▶ WORK INSTRUCTION
What lines of the material below include the string "text"? Copy all of them.

SUPPLIED ENTRIES: Begin

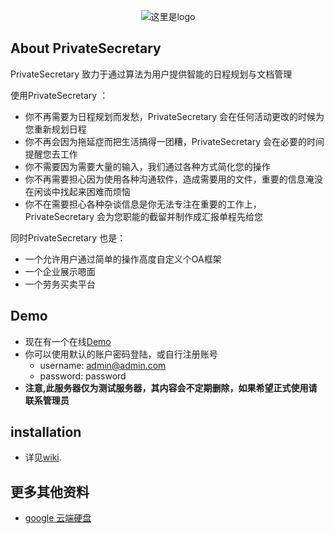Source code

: <p align="center"><img src="#" alt="这里是logo"></p>

<!-- <p align="center">
<a href="https://travis-ci.org/laravel/framework"><img src="https://travis-ci.org/laravel/framework.svg" alt="Build Status"></a>
<a href="https://packagist.org/packages/laravel/framework"><img src="https://poser.pugx.org/laravel/framework/d/total.svg" alt="Total Downloads"></a>
<a href="https://packagist.org/packages/laravel/framework"><img src="https://poser.pugx.org/laravel/framework/v/stable.svg" alt="Latest Stable Version"></a>
<a href="https://packagist.org/packages/laravel/framework"><img src="https://poser.pugx.org/laravel/framework/license.svg" alt="License"></a>
</p> -->

## About PrivateSecretary

PrivateSecretary 致力于通过算法为用户提供智能的日程规划与文档管理

使用PrivateSecretary ：

- 你不再需要为日程规划而发愁，PrivateSecretary 会在任何活动更改的时候为您重新规划日程
- 你不再会因为拖延症而把生活搞得一团糟，PrivateSecretary 会在必要的时间提醒您去工作
- 你不需要因为需要大量的输入，我们通过各种方式简化您的操作
- 你不再需要担心因为使用各种沟通软件，造成需要用的文件，重要的信息淹没在闲谈中找起来困难而烦恼
- 你不在需要担心各种杂谈信息是你无法专注在重要的工作上，PrivateSecretary 会为您职能的截留并制作成汇报单程先给您

同时PrivateSecretary 也是：

- 一个允许用户通过简单的操作高度自定义个OA框架
- 一个企业展示嗯面
- 一个劳务买卖平台



<!--
- [Simple, fast routing engine](https://laravel.com/docs/routing).
- [Powerful dependency injection container](https://laravel.com/docs/container).
- Multiple back-ends for [session](https://laravel.com/docs/session) and [cache](https://laravel.com/docs/cache) storage.
- Expressive, intuitive [database ORM](https://laravel.com/docs/eloquent).
- Database agnostic [schema migrations](https://laravel.com/docs/migrations).
- [Robust background job processing](https://laravel.com/docs/queues).
- [Real-time event broadcasting](https://laravel.com/docs/broadcasting).

Laravel is accessible, yet powerful, providing tools needed for large, robust applications. A superb combination of simplicity, elegance, and innovation give you tools you need to build any application with which you are tasked. -->

## Demo

- 现在有一个在线[Demo](http://private-secretary.org)
- 你可以使用默认的账户密码登陆，或自行注册账号
  + username: admin@admin.com
  + password: password
- **注意,此服务器仅为测试服务器，其内容会不定期删除，如果希望正式使用请联系管理员**

## installation

- 详见[wiki](https://github.com/lbnlbn1234/PrivateSecretary/wiki/installation).

## 更多其他资料
- [google 云端硬盘](https://drive.google.com/open?id=1t5kTDkfd7QAD7P3MaeV8hUqKyh3A6xKo)

<!-- ## Learning Laravel

Laravel has the most extensive and thorough documentation and video tutorial library of any modern web application framework. The [Laravel documentation](https://laravel.com/docs) is thorough, complete, and makes it a breeze to get started learning the framework.

If you're not in the mood to read, [Laracasts](https://laracasts.com) contains over 900 video tutorials on a range of topics including Laravel, modern PHP, unit testing, JavaScript, and more. Boost the skill level of yourself and your entire team by digging into our comprehensive video library.

## Laravel Sponsors

We would like to extend our thanks to the following sponsors for helping fund on-going Laravel development. If you are interested in becoming a sponsor, please visit the Laravel [Patreon page](http://patreon.com/taylorotwell):

- **[Vehikl](http://vehikl.com)**
- **[Tighten Co.](https://tighten.co)**
- **[British Software Development](https://www.britishsoftware.co)**
- **[Styde](https://styde.net)**
- [Fragrantica](https://www.fragrantica.com)
- [SOFTonSOFA](https://softonsofa.com/)
- [User10](https://user10.com)
- [Soumettre.fr](https://soumettre.fr/)

## Contributing

Thank you for considering contributing to the Laravel framework! The contribution guide can be found in the [Laravel documentation](http://laravel.com/docs/contributions).

## Security Vulnerabilities

If you discover a security vulnerability within Laravel, please send an e-mail to Taylor Otwell at taylor@laravel.com. All security vulnerabilities will be promptly addressed.

## License

The Laravel framework is open-sourced software licensed under the [MIT license](http://opensource.org/licenses/MIT). -->
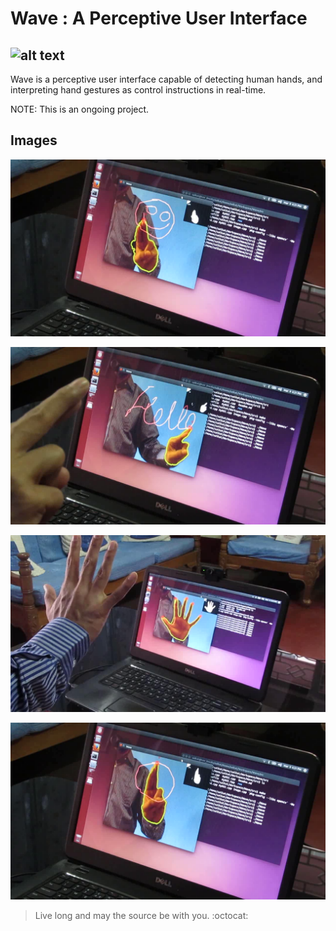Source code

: Wave : A Perceptive User Interface
===============================================
![alt text](res/wave.png "Wave")
--------------------------
Wave is a perceptive user interface capable of detecting human hands, and
interpreting hand gestures as control instructions in real-time.

NOTE: This is an ongoing project.

Images
--------------------------
![alt text](res/snap1.png "Image 1")

![alt text](res/snap2.png "Image 2")

![alt text](res/snap3.png "Image 3")

![alt text](res/snap4.png "Image 4")

> Live long and may the source be with you. :octocat:
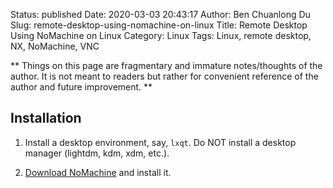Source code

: Status: published
Date: 2020-03-03 20:43:17
Author: Ben Chuanlong Du
Slug: remote-desktop-using-nomachine-on-linux
Title: Remote Desktop Using NoMachine on Linux
Category: Linux
Tags: Linux, remote desktop, NX, NoMachine, VNC

**
Things on this page are
fragmentary and immature notes/thoughts of the author.
It is not meant to readers
but rather for convenient reference of the author and future improvement.
**

## Installation

1. Install a desktop environment, say, `lxqt`.
    Do NOT install a desktop manager (lightdm, kdm, xdm, etc.).

2. [Download NoMachine](https://www.nomachine.com/download)
    and install it.
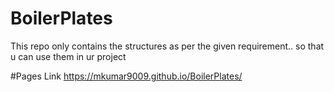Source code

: # BoilerPlates
This repo only contains the structures as per the given requirement.. so that u can use them in ur project

#Pages Link
https://mkumar9009.github.io/BoilerPlates/

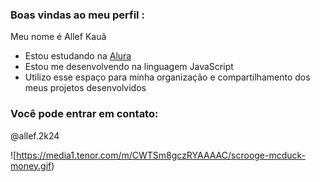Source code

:### Boas vindas ao meu perfil :

Meu nome é Allef Kauã

- Estou estudando na [Alura](https://www.alura.com.br)
- Estou me desenvolvendo na linguagem JavaScript
- Utilizo esse espaço para minha organização e compartilhamento dos meus projetos desenvolvidos

### Você pode entrar em contato:
@allef.2k24

![https://media1.tenor.com/m/CWTSm8gczRYAAAAC/scrooge-mcduck-money.gif)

SUPPLIED ENTRIES: End

▶ ANSWER SECTION
![alt text](res/wave.png "Wave")
![alt text](res/snap1.png "Image 1")
![alt text](res/snap2.png "Image 2")
![alt text](res/snap3.png "Image 3")
![alt text](res/snap4.png "Image 4")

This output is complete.